» SOURCE MATERIAL
· · · ·

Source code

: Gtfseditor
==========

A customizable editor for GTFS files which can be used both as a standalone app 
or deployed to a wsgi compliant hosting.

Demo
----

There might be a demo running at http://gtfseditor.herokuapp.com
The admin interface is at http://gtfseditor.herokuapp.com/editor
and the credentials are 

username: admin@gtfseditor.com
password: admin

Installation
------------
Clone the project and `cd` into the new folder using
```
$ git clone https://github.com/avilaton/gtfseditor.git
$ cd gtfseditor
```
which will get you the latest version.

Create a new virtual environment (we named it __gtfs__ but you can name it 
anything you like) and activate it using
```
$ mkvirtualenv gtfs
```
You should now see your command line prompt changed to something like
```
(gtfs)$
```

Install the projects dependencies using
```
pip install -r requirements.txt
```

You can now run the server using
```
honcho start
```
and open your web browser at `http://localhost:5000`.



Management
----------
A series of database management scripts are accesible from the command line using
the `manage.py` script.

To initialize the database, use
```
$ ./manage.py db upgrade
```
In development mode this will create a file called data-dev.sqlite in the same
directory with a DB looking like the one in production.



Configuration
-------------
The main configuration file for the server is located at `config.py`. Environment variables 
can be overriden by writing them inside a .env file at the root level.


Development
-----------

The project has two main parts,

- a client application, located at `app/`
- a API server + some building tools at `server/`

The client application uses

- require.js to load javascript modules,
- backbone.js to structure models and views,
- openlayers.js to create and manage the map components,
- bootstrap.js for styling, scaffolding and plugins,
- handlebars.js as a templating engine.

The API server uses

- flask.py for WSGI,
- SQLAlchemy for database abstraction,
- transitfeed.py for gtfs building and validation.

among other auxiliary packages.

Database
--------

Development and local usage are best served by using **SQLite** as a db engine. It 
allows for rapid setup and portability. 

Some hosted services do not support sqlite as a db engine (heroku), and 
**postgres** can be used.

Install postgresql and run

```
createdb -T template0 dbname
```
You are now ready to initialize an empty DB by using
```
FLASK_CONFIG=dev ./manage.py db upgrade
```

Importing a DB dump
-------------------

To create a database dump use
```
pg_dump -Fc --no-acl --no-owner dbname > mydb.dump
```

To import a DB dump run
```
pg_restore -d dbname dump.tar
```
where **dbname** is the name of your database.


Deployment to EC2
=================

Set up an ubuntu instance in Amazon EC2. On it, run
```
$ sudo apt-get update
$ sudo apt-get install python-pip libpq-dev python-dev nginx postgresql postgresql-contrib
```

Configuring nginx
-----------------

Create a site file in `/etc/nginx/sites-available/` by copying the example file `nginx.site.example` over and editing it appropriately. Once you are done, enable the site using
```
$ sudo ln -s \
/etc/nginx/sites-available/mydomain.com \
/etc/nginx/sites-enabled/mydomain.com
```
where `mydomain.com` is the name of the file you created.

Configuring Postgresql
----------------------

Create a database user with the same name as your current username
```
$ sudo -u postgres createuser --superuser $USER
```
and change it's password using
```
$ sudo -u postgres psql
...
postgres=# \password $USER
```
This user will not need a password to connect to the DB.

· · · ·

Every line of the material must be returned exactly as it appears.

Source code

: Gtfseditor
==========

A customizable editor for GTFS files which can be used both as a standalone app 
or deployed to a wsgi compliant hosting.

Demo
----

There might be a demo running at http://gtfseditor.herokuapp.com
The admin interface is at http://gtfseditor.herokuapp.com/editor
and the credentials are 

username: admin@gtfseditor.com
password: admin

Installation
------------
Clone the project and `cd` into the new folder using
```
$ git clone https://github.com/avilaton/gtfseditor.git
$ cd gtfseditor
```
which will get you the latest version.

Create a new virtual environment (we named it __gtfs__ but you can name it 
anything you like) and activate it using
```
$ mkvirtualenv gtfs
```
You should now see your command line prompt changed to something like
```
(gtfs)$
```

Install the projects dependencies using
```
pip install -r requirements.txt
```

You can now run the server using
```
honcho start
```
and open your web browser at `http://localhost:5000`.



Management
----------
A series of database management scripts are accesible from the command line using
the `manage.py` script.

To initialize the database, use
```
$ ./manage.py db upgrade
```
In development mode this will create a file called data-dev.sqlite in the same
directory with a DB looking like the one in production.



Configuration
-------------
The main configuration file for the server is located at `config.py`. Environment variables 
can be overriden by writing them inside a .env file at the root level.


Development
-----------

The project has two main parts,

- a client application, located at `app/`
- a API server + some building tools at `server/`

The client application uses

- require.js to load javascript modules,
- backbone.js to structure models and views,
- openlayers.js to create and manage the map components,
- bootstrap.js for styling, scaffolding and plugins,
- handlebars.js as a templating engine.

The API server uses

- flask.py for WSGI,
- SQLAlchemy for database abstraction,
- transitfeed.py for gtfs building and validation.

among other auxiliary packages.

Database
--------

Development and local usage are best served by using **SQLite** as a db engine. It 
allows for rapid setup and portability. 

Some hosted services do not support sqlite as a db engine (heroku), and 
**postgres** can be used.

Install postgresql and run

```
createdb -T template0 dbname
```
You are now ready to initialize an empty DB by using
```
FLASK_CONFIG=dev ./manage.py db upgrade
```

Importing a DB dump
-------------------

To create a database dump use
```
pg_dump -Fc --no-acl --no-owner dbname > mydb.dump
```

To import a DB dump run
```
pg_restore -d dbname dump.tar
```
where **dbname** is the name of your database.


Deployment to EC2
=================

Set up an ubuntu instance in Amazon EC2. On it, run
```
$ sudo apt-get update
$ sudo apt-get install python-pip libpq-dev python-dev nginx postgresql postgresql-contrib
```

Configuring nginx
-----------------

Create a site file in `/etc/nginx/sites-available/` by copying the example file `nginx.site.example` over and editing it appropriately. Once you are done, enable the site using
```
$ sudo ln -s \
/etc/nginx/sites-available/mydomain.com \
/etc/nginx/sites-enabled/mydomain.com
```
where `mydomain.com` is the name of the file you created.

Configuring Postgresql
----------------------

Create a database user with the same name as your current username
```
$ sudo -u postgres createuser --superuser $USER
```
and change it's password using
```
$ sudo -u postgres psql
...
postgres=# \password $USER
```
This user will not need a password to connect to the DB.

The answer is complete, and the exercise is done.